Return the lines below that contain "konnorrogers".

• _The data_
++++

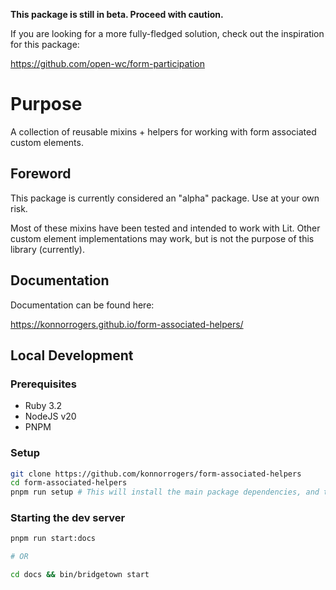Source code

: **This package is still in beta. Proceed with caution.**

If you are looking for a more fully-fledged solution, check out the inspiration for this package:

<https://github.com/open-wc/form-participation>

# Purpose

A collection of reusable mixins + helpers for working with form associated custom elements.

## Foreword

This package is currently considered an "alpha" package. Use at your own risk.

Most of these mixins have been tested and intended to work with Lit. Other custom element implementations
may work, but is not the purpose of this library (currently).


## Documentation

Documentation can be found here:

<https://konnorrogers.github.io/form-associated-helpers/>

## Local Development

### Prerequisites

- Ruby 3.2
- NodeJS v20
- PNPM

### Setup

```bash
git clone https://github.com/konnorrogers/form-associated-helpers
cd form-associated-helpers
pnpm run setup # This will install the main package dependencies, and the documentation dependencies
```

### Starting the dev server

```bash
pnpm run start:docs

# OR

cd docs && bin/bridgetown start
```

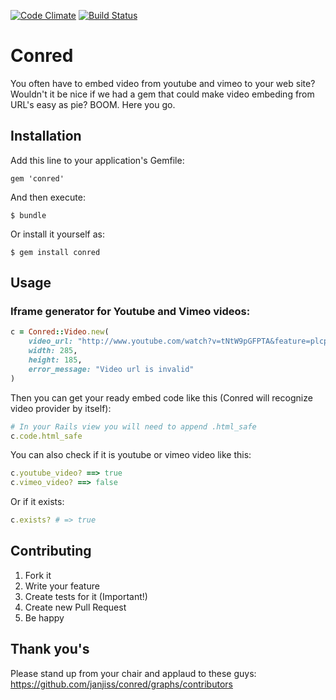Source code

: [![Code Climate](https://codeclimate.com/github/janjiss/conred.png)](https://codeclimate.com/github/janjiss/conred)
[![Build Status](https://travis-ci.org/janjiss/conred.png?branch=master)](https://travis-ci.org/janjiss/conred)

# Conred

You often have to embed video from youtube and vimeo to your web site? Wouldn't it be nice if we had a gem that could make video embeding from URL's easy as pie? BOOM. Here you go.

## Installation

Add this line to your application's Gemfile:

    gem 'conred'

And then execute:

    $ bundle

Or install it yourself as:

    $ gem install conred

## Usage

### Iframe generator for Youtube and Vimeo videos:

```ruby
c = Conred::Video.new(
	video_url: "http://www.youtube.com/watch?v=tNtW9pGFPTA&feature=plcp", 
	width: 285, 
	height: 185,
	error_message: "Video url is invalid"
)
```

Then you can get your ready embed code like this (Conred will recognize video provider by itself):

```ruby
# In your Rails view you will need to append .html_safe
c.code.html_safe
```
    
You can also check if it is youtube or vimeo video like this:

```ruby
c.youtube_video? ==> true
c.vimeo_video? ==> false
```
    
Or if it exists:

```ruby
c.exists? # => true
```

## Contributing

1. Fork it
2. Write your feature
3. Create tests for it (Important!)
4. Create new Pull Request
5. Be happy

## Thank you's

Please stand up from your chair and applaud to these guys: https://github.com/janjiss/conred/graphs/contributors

++++

• _Final answer_
<https://konnorrogers.github.io/form-associated-helpers/>
git clone https://github.com/konnorrogers/form-associated-helpers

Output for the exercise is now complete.